The enduser has to *work* to get the wrong keys out, and the right keys in. The evil adversary gets what they want for free ... by default ... and the public at large, not savvy in the ways of lockpicking, eventually gets used to the idea that all iPhones, then all tablets, then all PCs just *ought* to be locked-down vendor-software-only disposable-every-six-months special-purpose kiosk-devices for content-consumption and spyware and nothing more.
So, while I agree with your technical stance on SecureBoot as a conceivable advantage, I think you're missing the bigger picture. Namely, that whether you call it SecureBoot that the savvy consumer can bypass, or RestrictedBoot that the savvy firmware-modder can bypass, they are in the same basic category: bad things the evil adversary did, before you had a chance to stop them, and now must be undone, or lived with.
Hint -- if 98% of the population lives with it, then the marketshare of Linux on the PC will be 2%... just like now. When you buy a PC that comes pre-installed with Win/iOS/bloatware, you have 'freedom' to undo that stuff, and install what you really wanted in the first place. But there is a difference between freedom without intentional freedom-blocking-hinderances installed at the factory by default, and the *true* situation we live in.
I'm not saying you're wrong, mjg. SecureBoot *is* distinct from RestrictedBoot, for those of us paying close attention. But when what you get from the factory is invariably RestrictedBoot by default, and converting that state into *actual* SecureBoot requires hours or days or forever, depending on the difficulty of the out-of-support-contract firmware reconfig / not-well-documented firmware upgrade / unauthorized-and-warranty-voiding firmware mod, then you are not talking about freedom by default. You are talking about the possibility of jailbreaking... but the default should not be jail.

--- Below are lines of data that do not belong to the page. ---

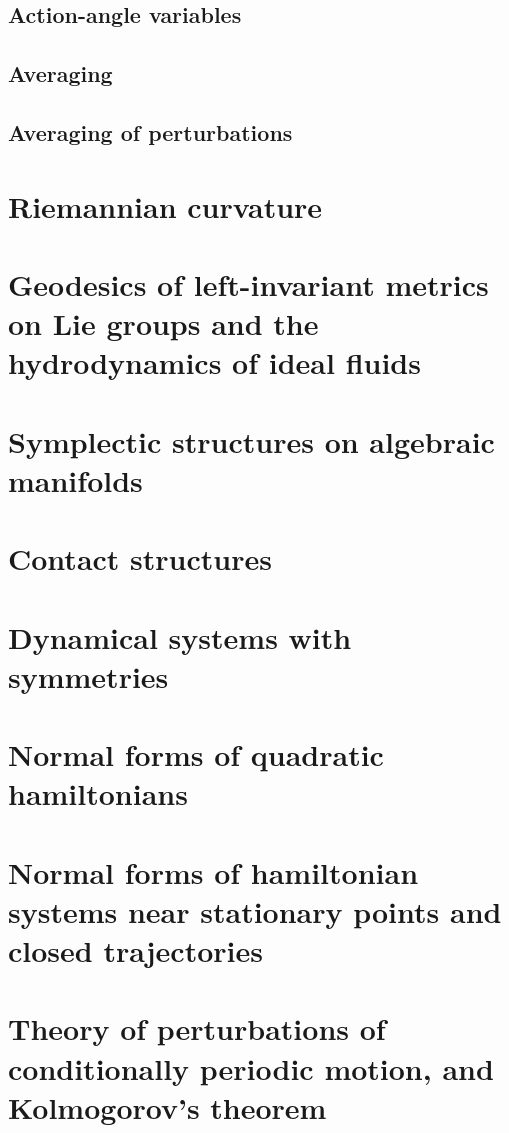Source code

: \documentclass{book}
\numberwithin{equation}{section}
\theoremstyle{plain}
\theoremstyle{definition}
\theoremstyle{remark}
\theoremstyle{smallcap}
\numberwithin{prob}{section}
\begin{document}
\section{Action-angle variables}

\section{Averaging}

\section{Averaging of perturbations}

\appendix
\renewcommand{\thechapter}{\arabic{chapter}}

\chapter{Riemannian curvature}

\chapter{Geodesics of left-invariant metrics on Lie groups and
the hydrodynamics of ideal fluids}

\chapter{Symplectic structures on algebraic manifolds}

\chapter{Contact structures}

\chapter{Dynamical systems with symmetries}

\chapter{Normal forms of quadratic hamiltonians}

\chapter{Normal forms of hamiltonian systems near stationary points
and closed trajectories}

\chapter{Theory of perturbations of conditionally periodic motion,
and Kolmogorov's theorem}
\end{document}
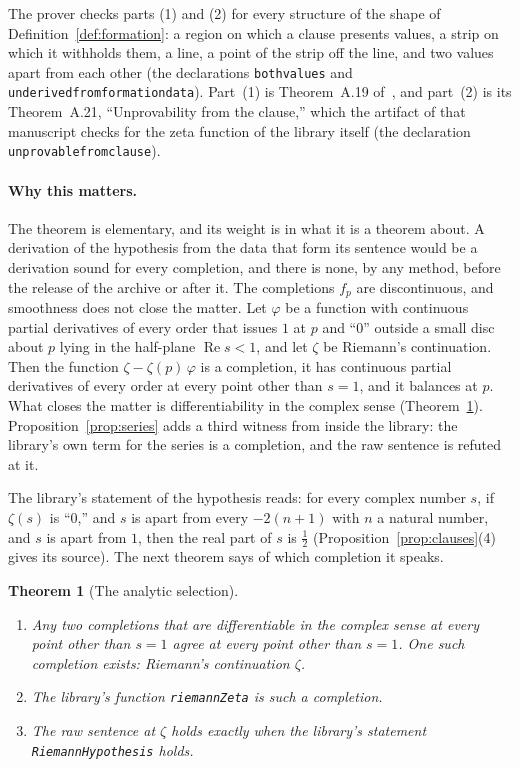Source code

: \documentclass[11pt]{article}
\newtheorem{theorem}{Theorem}[section]
\theoremstyle{definition}
\theoremstyle{remark}
\newcommand{\re}{\operatorname{Re}}
\DeclareRobustCommand{\lean}[1]{{\renewcommand{\_}{\textunderscore\allowbreak}\texttt{#1}}}
\begin{document}
\noindent The prover checks parts (1) and (2) for every structure of the shape of Definition~\ref{def:formation}: a region on which a clause presents values, a strip on which it withholds them, a line, a point of the strip off the line, and two values apart from each other (the declarations \lean{both\_values} and \lean{underived\_from\_formation\_data}). Part~(1) is Theorem~A.19 of~\citet{tv}, and part~(2) is its Theorem~A.21, ``Unprovability from the clause,'' which the artifact of that manuscript checks for the zeta function of the library itself (the declaration \lean{unprovable\_from\_clause}).

\paragraph{Why this matters.} The theorem is elementary, and its weight is in what it is a theorem about. A derivation of the hypothesis from the data that form its sentence would be a derivation sound for every completion, and there is none, by any method, before the release of the archive or after it. The completions $f_p$ are discontinuous, and smoothness does not close the matter. Let $\varphi$ be a function with continuous partial derivatives of every order that issues $1$ at $p$ and ``0'' outside a small disc about $p$ lying in the half-plane $\re s<1$, and let $\zeta$ be Riemann's continuation. Then the function $\zeta-\zeta(p)\,\varphi$ is a completion, it has continuous partial derivatives of every order at every point other than $s=1$, and it balances at $p$. What closes the matter is differentiability in the complex sense (Theorem~\ref{thm:selection}). Proposition~\ref{prop:series} adds a third witness from inside the library: the library's own term for the series is a completion, and the raw sentence is refuted at it.

The library's statement of the hypothesis reads: for every complex number $s$, if $\zeta(s)$ is ``0,'' and $s$ is apart from every $-2(n+1)$ with $n$ a natural number, and $s$ is apart from $1$, then the real part of $s$ is $\tfrac12$ (Proposition~\ref{prop:clauses}(4) gives its source). The next theorem says of which completion it speaks.

\begin{theorem}[The analytic selection]\label{thm:selection}
\leavevmode
\begin{enumerate}[leftmargin=2em,itemsep=1pt]
\item Any two completions that are differentiable in the complex sense at every point other than $s=1$ agree at every point other than $s=1$. One such completion exists: Riemann's continuation $\zeta$.
\item The library's function \lean{riemannZeta} is such a completion.
\item The raw sentence at $\zeta$ holds exactly when the library's statement \lean{RiemannHypothesis} holds.
\end{enumerate}
\end{theorem}
\end{document}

The default should be PlainBaby, or SecureBaby with keys supplied by the parents (and not copied at the hospital), because RestrictedBaby-by-default will someday soon lead to a world of RestrictedBaby-take-it-or-leave-it. We already live in that world with many phones, tablets, digicams, televisions, auto-puters, and whatnot. I want *that* world to get smaller and smaller, not grow and grow until it encompasses laptops and desktops and servers and everything.